== DATA SECTION ==
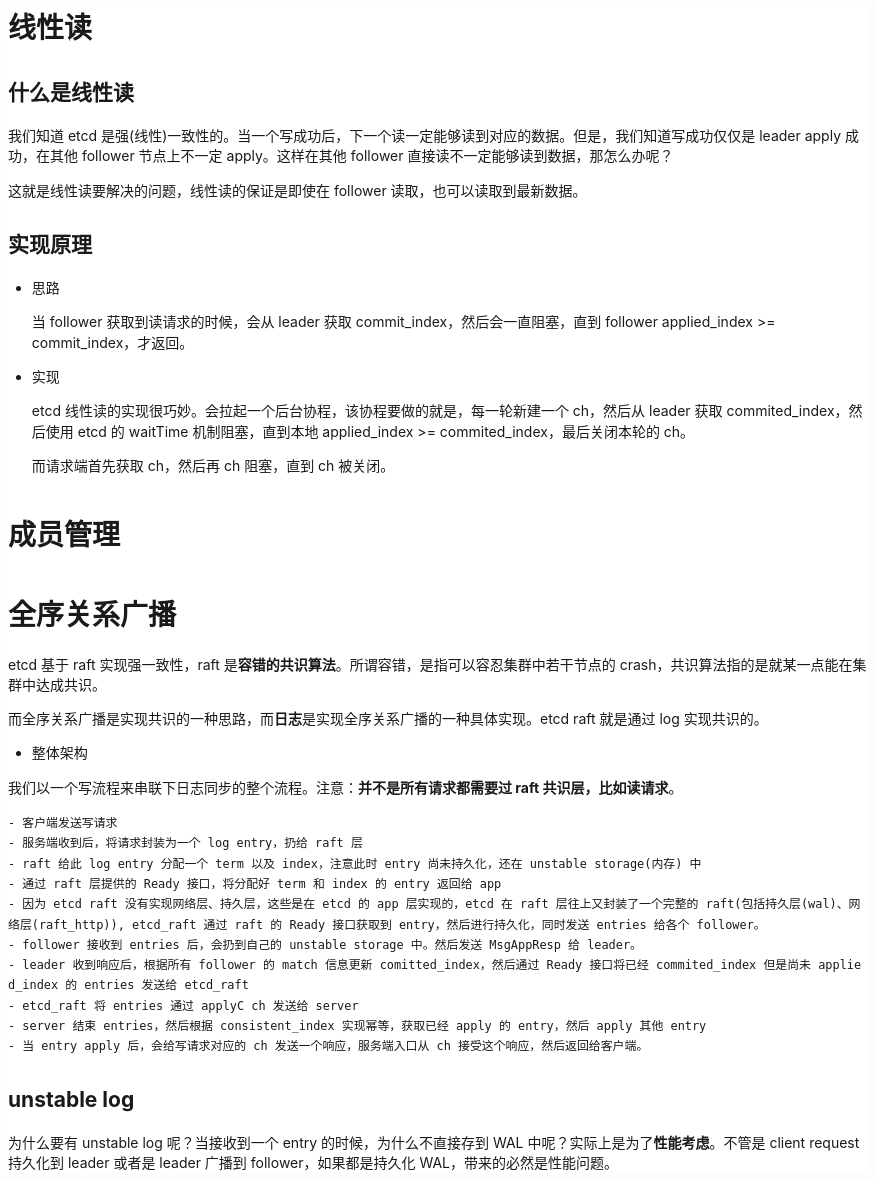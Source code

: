 # 线性读

## 什么是线性读

我们知道 etcd 是强(线性)一致性的。当一个写成功后，下一个读一定能够读到对应的数据。但是，我们知道写成功仅仅是 leader apply 成功，在其他 follower 节点上不一定 apply。这样在其他 follower 直接读不一定能够读到数据，那怎么办呢？<br>

这就是线性读要解决的问题，线性读的保证是即使在 follower 读取，也可以读取到最新数据。

## 实现原理

- 思路

    当 follower 获取到读请求的时候，会从 leader 获取 commit_index，然后会一直阻塞，直到 follower applied_index >= commit_index，才返回。

- 实现

    etcd 线性读的实现很巧妙。会拉起一个后台协程，该协程要做的就是，每一轮新建一个 ch，然后从 leader 获取 commited_index，然后使用 etcd 的 waitTime 机制阻塞，直到本地 applied_index >= commited_index，最后关闭本轮的 ch。<br>

    而请求端首先获取 ch，然后再 ch 阻塞，直到 ch 被关闭。

# 成员管理

# 全序关系广播

etcd 基于 raft 实现强一致性，raft 是**容错的共识算法**。所谓容错，是指可以容忍集群中若干节点的 crash，共识算法指的是就某一点能在集群中达成共识。<br>

而全序关系广播是实现共识的一种思路，而**日志**是实现全序关系广播的一种具体实现。etcd raft 就是通过 log 实现共识的。<br>

- 整体架构

我们以一个写流程来串联下日志同步的整个流程。注意：**并不是所有请求都需要过 raft 共识层，比如读请求**。<br>

    - 客户端发送写请求
    - 服务端收到后，将请求封装为一个 log entry，扔给 raft 层
    - raft 给此 log entry 分配一个 term 以及 index，注意此时 entry 尚未持久化，还在 unstable storage(内存) 中
    - 通过 raft 层提供的 Ready 接口，将分配好 term 和 index 的 entry 返回给 app
    - 因为 etcd raft 没有实现网络层、持久层，这些是在 etcd 的 app 层实现的，etcd 在 raft 层往上又封装了一个完整的 raft(包括持久层(wal)、网络层(raft_http)), etcd_raft 通过 raft 的 Ready 接口获取到 entry，然后进行持久化，同时发送 entries 给各个 follower。
    - follower 接收到 entries 后，会扔到自己的 unstable storage 中。然后发送 MsgAppResp 给 leader。
    - leader 收到响应后，根据所有 follower 的 match 信息更新 comitted_index，然后通过 Ready 接口将已经 commited_index 但是尚未 applied_index 的 entries 发送给 etcd_raft
    - etcd_raft 将 entries 通过 applyC ch 发送给 server
    - server 结束 entries，然后根据 consistent_index 实现幂等，获取已经 apply 的 entry，然后 apply 其他 entry
    - 当 entry apply 后，会给写请求对应的 ch 发送一个响应，服务端入口从 ch 接受这个响应，然后返回给客户端。

## unstable log

为什么要有 unstable log 呢？当接收到一个 entry 的时候，为什么不直接存到 WAL 中呢？实际上是为了**性能考虑**。不管是 client request 持久化到 leader 或者是 leader 广播到 follower，如果都是持久化 WAL，带来的必然是性能问题。<br>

== GOAL OF THE EXERCISE ==
Please state the number of lines in the listing that include the word "entries", with no other words.

== OUTPUT OF THE EXERCISE ==
5